Constraints encourage creativity

Constraints encourage creativity

Charters in Agile can be used to help a team bond and focus. As efforts scale up to require teams of teams, the charter also is useful as a communication vehicle. The four categories of information are typically included in Agile Charters are:

  1. Envisioning Success
  2. Behavior
  3. Timing
  4. Constraints

Each category addresses different concepts that are important to help a team or a team-of-teams in a scaled effort to act in coordinated manner. We complete our tour of the four basic topics of Agile Charters by reviewing the possible topic areas with the components that can be used to address constraints.

Summarized below are the most common components used to address constraints. A quick definition is included for each component and a recommendation whether the component should be used for either a team or scaled Agile charter. Yes means the component should typically be used, meh is an unenthusiastic maybe and no means don’t.

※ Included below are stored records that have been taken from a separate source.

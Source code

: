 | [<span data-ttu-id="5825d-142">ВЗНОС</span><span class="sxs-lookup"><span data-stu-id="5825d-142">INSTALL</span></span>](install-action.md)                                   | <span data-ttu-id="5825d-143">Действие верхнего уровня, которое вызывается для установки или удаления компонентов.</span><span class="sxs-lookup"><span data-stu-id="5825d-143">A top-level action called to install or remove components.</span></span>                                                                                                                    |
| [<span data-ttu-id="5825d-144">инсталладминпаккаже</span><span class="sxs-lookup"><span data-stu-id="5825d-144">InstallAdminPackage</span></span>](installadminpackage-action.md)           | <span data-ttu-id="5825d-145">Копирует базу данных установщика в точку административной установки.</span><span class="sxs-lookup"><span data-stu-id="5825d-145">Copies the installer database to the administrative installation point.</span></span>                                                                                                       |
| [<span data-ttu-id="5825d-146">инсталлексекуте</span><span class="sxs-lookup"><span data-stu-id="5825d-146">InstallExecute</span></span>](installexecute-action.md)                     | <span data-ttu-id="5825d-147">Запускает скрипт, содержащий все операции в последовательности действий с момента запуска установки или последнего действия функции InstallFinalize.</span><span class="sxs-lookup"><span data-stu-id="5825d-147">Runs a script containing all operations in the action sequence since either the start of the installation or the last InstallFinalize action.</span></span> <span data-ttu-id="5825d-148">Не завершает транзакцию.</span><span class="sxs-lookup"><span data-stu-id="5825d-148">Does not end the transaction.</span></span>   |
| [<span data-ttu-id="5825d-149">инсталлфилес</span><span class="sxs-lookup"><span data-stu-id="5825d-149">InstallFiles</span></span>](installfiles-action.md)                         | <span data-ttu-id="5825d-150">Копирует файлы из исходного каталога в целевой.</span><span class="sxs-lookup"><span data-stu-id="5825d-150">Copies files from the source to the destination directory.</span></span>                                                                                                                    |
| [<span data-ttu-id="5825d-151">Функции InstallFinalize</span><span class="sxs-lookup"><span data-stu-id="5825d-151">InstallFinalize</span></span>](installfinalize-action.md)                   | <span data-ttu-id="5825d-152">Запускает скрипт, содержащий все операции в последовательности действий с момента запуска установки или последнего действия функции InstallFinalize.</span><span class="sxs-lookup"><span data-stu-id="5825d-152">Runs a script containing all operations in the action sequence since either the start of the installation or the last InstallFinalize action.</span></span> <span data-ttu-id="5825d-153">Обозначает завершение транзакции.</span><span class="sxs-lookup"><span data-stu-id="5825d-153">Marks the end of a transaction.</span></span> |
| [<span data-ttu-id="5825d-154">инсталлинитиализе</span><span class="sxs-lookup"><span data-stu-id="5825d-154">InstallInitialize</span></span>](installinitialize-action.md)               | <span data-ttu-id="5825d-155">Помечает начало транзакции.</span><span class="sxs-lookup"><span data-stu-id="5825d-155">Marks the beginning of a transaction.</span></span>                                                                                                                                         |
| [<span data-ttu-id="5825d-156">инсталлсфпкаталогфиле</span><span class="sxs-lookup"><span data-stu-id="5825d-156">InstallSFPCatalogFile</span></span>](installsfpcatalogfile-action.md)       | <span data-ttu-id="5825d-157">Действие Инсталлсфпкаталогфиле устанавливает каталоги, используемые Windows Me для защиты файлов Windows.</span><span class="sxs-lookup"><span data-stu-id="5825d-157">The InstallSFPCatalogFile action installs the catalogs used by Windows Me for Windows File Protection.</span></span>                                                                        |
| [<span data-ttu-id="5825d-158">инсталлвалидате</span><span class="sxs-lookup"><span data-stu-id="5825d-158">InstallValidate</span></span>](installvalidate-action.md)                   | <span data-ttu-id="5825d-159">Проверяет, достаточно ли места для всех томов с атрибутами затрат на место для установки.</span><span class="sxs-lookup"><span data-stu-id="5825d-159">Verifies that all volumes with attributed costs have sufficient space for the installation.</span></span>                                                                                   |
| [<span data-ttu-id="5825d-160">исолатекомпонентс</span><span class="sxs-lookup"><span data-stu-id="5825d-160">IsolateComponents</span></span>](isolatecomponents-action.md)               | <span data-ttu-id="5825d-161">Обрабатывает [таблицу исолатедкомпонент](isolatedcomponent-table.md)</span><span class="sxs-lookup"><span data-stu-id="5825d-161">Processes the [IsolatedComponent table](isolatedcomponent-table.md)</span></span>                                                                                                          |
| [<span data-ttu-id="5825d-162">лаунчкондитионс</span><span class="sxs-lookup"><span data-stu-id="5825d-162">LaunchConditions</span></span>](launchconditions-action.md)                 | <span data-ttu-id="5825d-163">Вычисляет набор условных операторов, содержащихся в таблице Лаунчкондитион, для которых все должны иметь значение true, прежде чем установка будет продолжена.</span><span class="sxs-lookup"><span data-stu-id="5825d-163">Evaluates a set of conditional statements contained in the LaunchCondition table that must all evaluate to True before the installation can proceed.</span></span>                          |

Components in this category identify resources, tools, people, money and other assets available to the effort and the boundaries on the use of these items. The definition of assets and the limitations of those assets are inextricably linked. Understanding the true constraints a team faces makes planning and delivering easier!

  1. Out of Scope identifies the functions, needs or requirements that will not be addressed by the effort.
    1. Scaled Charter Recommendation: Meh – Identifying what is out of scope is typically needed when product ownership isn’t a strong practice within the organization. Efforts with weak product owners are often susceptible to scope creep.
    2. Team Charter Recommendation: Meh – A section for out of scope really is only needed when the product owner doesn’t understand their role and does not own the backlog.
  2. Constraints describe boundaries within which the effort will operate. Constraints can include people, resources, budget, calendar and technology.
    1. Scaled Charter Recommendation: Yes – Scaled efforts typically need to establish and communicate a common set of expectations.
    2. Team Charter Recommendation: Meh or No – In stable environments, common constraints are generally well understood do not need to be documented.
  3. Assumptions are ideas, concepts or presumptions that are accepted as true without proof. In software development, assumptions are generally shortcuts taken based on perception of the development and business environment. Once upon a time a wise boss informed be the word assume could be broken down to the words ass, u and me. His point was that making unrecognized assumptions would make an ass out of us all.
    1. Scaled Charter Recommendation: Yes – In scaled efforts it is easy for a wide range of assumptions to be made and then not shared. Documenting those assumptions are critical for ensuring they are shared. Capturing and recognizing assumptions can be the difference in delivering value or delivering…crap.
    2. Team Charter Recommendation: Yes or Meh – In stable environments and with teams that have worked together for at least a few months, common assumptions are generally well understood do not need to be documented. When the environment or team change consider documenting assumptions.
  4. Resources can be many things ranging from hardware, office space to people. Agile projects have just as many resource constraints as any other type of project. Addressing any constraint begins with
    1. Scaled Charter Recommendation: Yes – Documenting resource constraints allows wide groups of people to be cognizant of constraints. Note: Resource constraints that translate to risks should be treated as risks (see below).
    2. Team Charter Recommendation: Meh – Common resource constraints such as the size of the team are givens and should be reflected in the planning activities rather than in a document. Only document resource constraints IF they are out of the ordinary. A simple documentation technique is to write the constraint on flip chart and post it on the wall.
  5. Risks are the potential of something going wrong that will reduce the value an effort can deliver. Agile efforts have a different risk profile than classic projects however the risks that exist must be recognized. Rather than putting risks in a charter they should be incorporated into the backlog or into the definition of done.
    1. Scaled Charter Recommendation: No
    2. Team Charter Recommendation: No
  6. Involved Groups define the interface between the effort and external groups. Documenting involved groups can be helpful to ensure the correct conversations and handoffs occur.
    1. Scaled Charter Recommendation: Yes – As Agile efforts are scaled up the number of interfaces between groups inside (and potentially outside) of the effort increase.
    2. Team Charter Recommendation: No – The only reason for documenting involved groups at a team level is if something very out of the ordinary is going on.

Use the components that make sense for your effort. Almost no Agile project will need each component. As mentioned in team-level charters, start with the minimum subset of norms, elevator speech, product box and success criteria. For a scaled efforts, evaluate the sections we identified as Yes in each of the four sections.  A charter for a team or a scaled effort is not anti-Agile if the information captured real needs and facilitate delivery of value.